___ STUDY MATERIAL ___

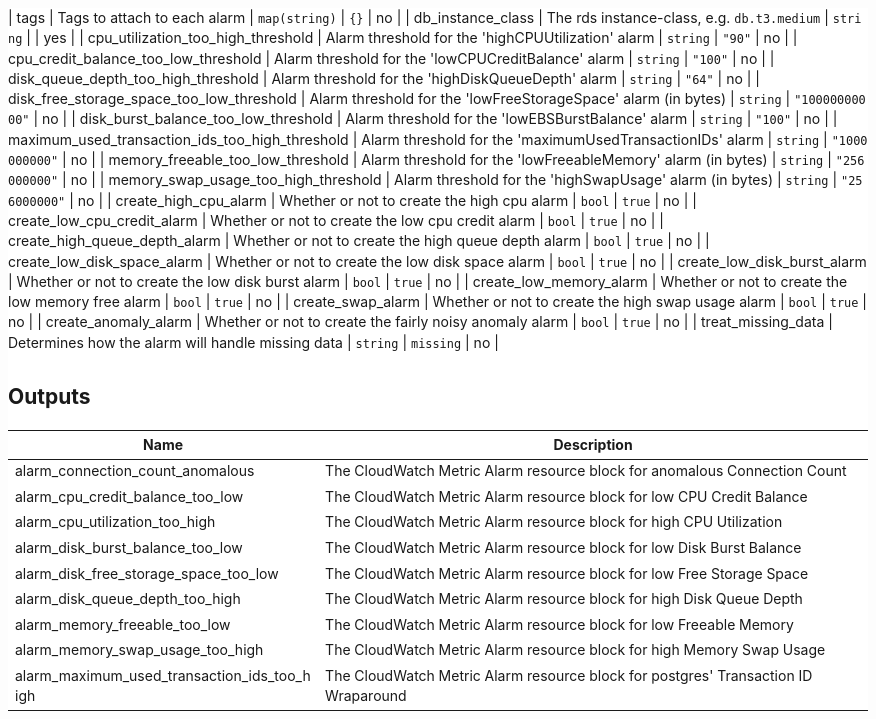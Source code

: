 | tags                                            | Tags to attach to each alarm                                                                             | `map(string)` | `{}`            |    no    |
| db_instance_class                               | The rds instance-class, e.g. `db.t3.medium`                                                              | `string`      |                 |   yes    |
| cpu_utilization_too_high_threshold              | Alarm threshold for the 'highCPUUtilization' alarm                                                       | `string`      | `"90"`          |    no    |
| cpu_credit_balance_too_low_threshold            | Alarm threshold for the 'lowCPUCreditBalance' alarm                                                      | `string`      | `"100"`         |    no    |
| disk_queue_depth_too_high_threshold             | Alarm threshold for the 'highDiskQueueDepth' alarm                                                       | `string`      | `"64"`          |    no    |
| disk_free_storage_space_too_low_threshold       | Alarm threshold for the 'lowFreeStorageSpace' alarm (in bytes)                                           | `string`      | `"10000000000"` |    no    |
| disk_burst_balance_too_low_threshold            | Alarm threshold for the 'lowEBSBurstBalance' alarm                                                       | `string`      | `"100"`         |    no    |
| maximum_used_transaction_ids_too_high_threshold | Alarm threshold for the 'maximumUsedTransactionIDs' alarm                                                | `string`      | `"1000000000"`  |    no    |
| memory_freeable_too_low_threshold               | Alarm threshold for the 'lowFreeableMemory' alarm (in bytes)                                             | `string`      | `"256000000"`   |    no    |
| memory_swap_usage_too_high_threshold            | Alarm threshold for the 'highSwapUsage' alarm (in bytes)                                                 | `string`      | `"256000000"`   |    no    |
| create_high_cpu_alarm                           | Whether or not to create the high cpu alarm                                                              | `bool`        | `true`          |    no    |
| create_low_cpu_credit_alarm                     | Whether or not to create the low cpu credit alarm                                                        | `bool`        | `true`          |    no    |
| create_high_queue_depth_alarm                   | Whether or not to create the high queue depth alarm                                                      | `bool`        | `true`          |    no    |
| create_low_disk_space_alarm                     | Whether or not to create the low disk space alarm                                                        | `bool`        | `true`          |    no    |
| create_low_disk_burst_alarm                     | Whether or not to create the low disk burst alarm                                                        | `bool`        | `true`          |    no    |
| create_low_memory_alarm                         | Whether or not to create the low memory free alarm                                                       | `bool`        | `true`          |    no    |
| create_swap_alarm                               | Whether or not to create the high swap usage alarm                                                       | `bool`        | `true`          |    no    |
| create_anomaly_alarm                            | Whether or not to create the fairly noisy anomaly alarm                                                  | `bool`        | `true`          |    no    |
| treat_missing_data                              | Determines how the alarm will handle missing data                                                        | `string`      | `missing`       |    no    |


## Outputs

| Name                                        | Description                                                                        |
|---------------------------------------------|------------------------------------------------------------------------------------|
| alarm\_connection\_count\_anomalous         | The CloudWatch Metric Alarm resource block for anomalous Connection Count          |
| alarm\_cpu\_credit\_balance\_too\_low       | The CloudWatch Metric Alarm resource block for low CPU Credit Balance              |
| alarm\_cpu\_utilization\_too\_high          | The CloudWatch Metric Alarm resource block for high CPU Utilization                |
| alarm\_disk\_burst\_balance\_too\_low       | The CloudWatch Metric Alarm resource block for low Disk Burst Balance              |
| alarm\_disk\_free\_storage\_space\_too\_low | The CloudWatch Metric Alarm resource block for low Free Storage Space              |
| alarm\_disk\_queue\_depth\_too\_high        | The CloudWatch Metric Alarm resource block for high Disk Queue Depth               |
| alarm\_memory\_freeable\_too\_low           | The CloudWatch Metric Alarm resource block for low Freeable Memory                 |
| alarm\_memory\_swap\_usage\_too\_high       | The CloudWatch Metric Alarm resource block for high Memory Swap Usage              |
| alarm_maximum_used_transaction_ids_too_high | The CloudWatch Metric Alarm resource block for postgres' Transaction ID Wraparound |

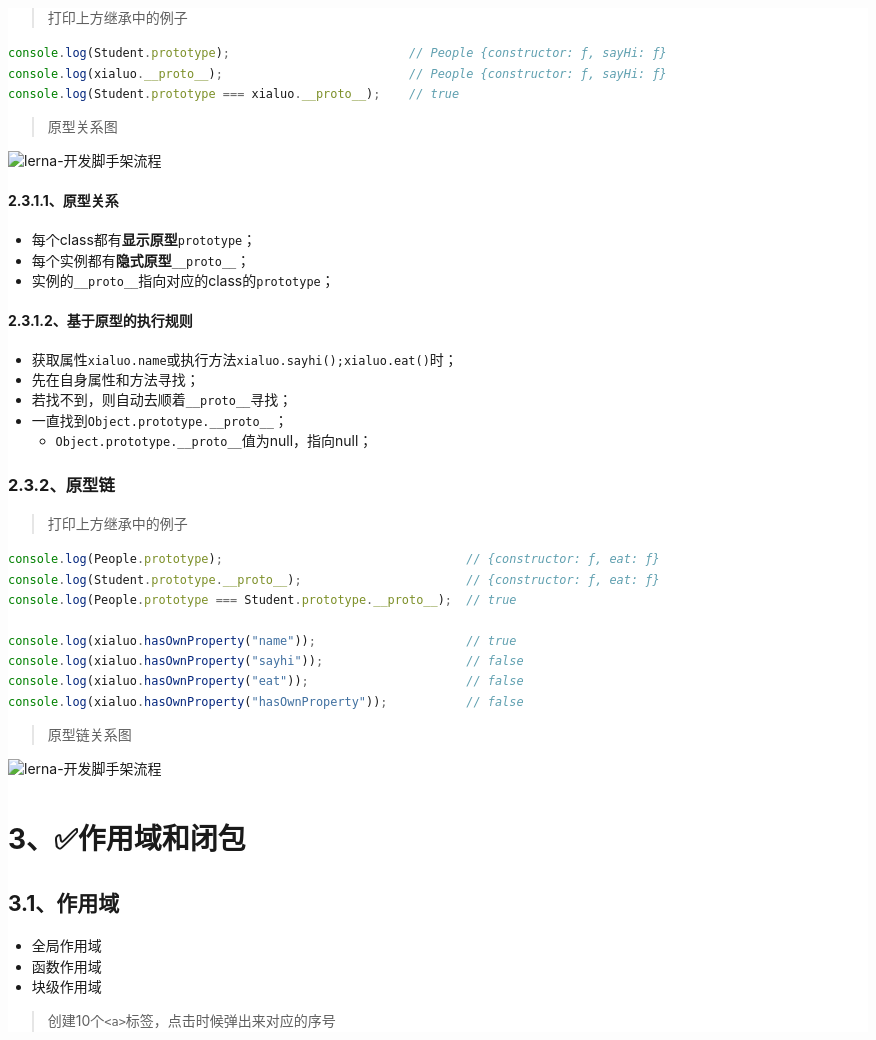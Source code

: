 > 打印上方继承中的例子

```js
console.log(Student.prototype);                         // People {constructor: ƒ, sayHi: ƒ}
console.log(xialuo.__proto__);                          // People {constructor: ƒ, sayHi: ƒ}
console.log(Student.prototype === xialuo.__proto__);    // true
```

> 原型关系图

<img class="picture" src="https://cdn.nlark.com/yuque/0/2021/png/114317/1620357709405-assets/web-upload/7d07b13e-e7a9-45db-ac55-c15e148630f1.png?x-oss-process=image%2Fresize%2Cw_440" alt="lerna-开发脚手架流程" style="width: 600px; height: 300px;">

#### 2.3.1.1、原型关系

* 每个class都有**显示原型**`prototype`；
* 每个实例都有**隐式原型**`__proto__`；
* 实例的`__proto__`指向对应的class的`prototype`；

#### 2.3.1.2、基于原型的执行规则

* 获取属性`xialuo.name`或执行方法`xialuo.sayhi();xialuo.eat()`时；
* 先在自身属性和方法寻找；
* 若找不到，则自动去顺着`__proto__`寻找；
* 一直找到`Object.prototype.__proto__`；
  * `Object.prototype.__proto__`值为null，指向null；

### 2.3.2、原型链

> 打印上方继承中的例子

```js
console.log(People.prototype);                                  // {constructor: ƒ, eat: ƒ}
console.log(Student.prototype.__proto__);                       // {constructor: ƒ, eat: ƒ}
console.log(People.prototype === Student.prototype.__proto__);  // true

console.log(xialuo.hasOwnProperty("name"));                     // true
console.log(xialuo.hasOwnProperty("sayhi"));                    // false
console.log(xialuo.hasOwnProperty("eat"));                      // false
console.log(xialuo.hasOwnProperty("hasOwnProperty"));           // false
```

> 原型链关系图

<img class="picture" src="https://cdn.nlark.com/yuque/0/2021/png/114317/1620359442671-assets/web-upload/6d50ecac-f9fd-426a-9a97-97837d6b9914.png?x-oss-process=image%2Fresize%2Cw_440" alt="lerna-开发脚手架流程" style="width: 600px; height: 300px;">

# 3、✅作用域和闭包

## 3.1、作用域

* 全局作用域
* 函数作用域
* 块级作用域

> 创建10个`<a>`标签，点击时候弹出来对应的序号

___

- [TASK DETAILS]: Each line of the data that holds the word "https" should be copied.

- [WRITTEN SOLUTION]:
<img class="picture" src="https://cdn.nlark.com/yuque/0/2021/png/114317/1620357709405-assets/web-upload/7d07b13e-e7a9-45db-ac55-c15e148630f1.png?x-oss-process=image%2Fresize%2Cw_440" alt="lerna-开发脚手架流程" style="width: 600px; height: 300px;">
<img class="picture" src="https://cdn.nlark.com/yuque/0/2021/png/114317/1620359442671-assets/web-upload/6d50ecac-f9fd-426a-9a97-97837d6b9914.png?x-oss-process=image%2Fresize%2Cw_440" alt="lerna-开发脚手架流程" style="width: 600px; height: 300px;">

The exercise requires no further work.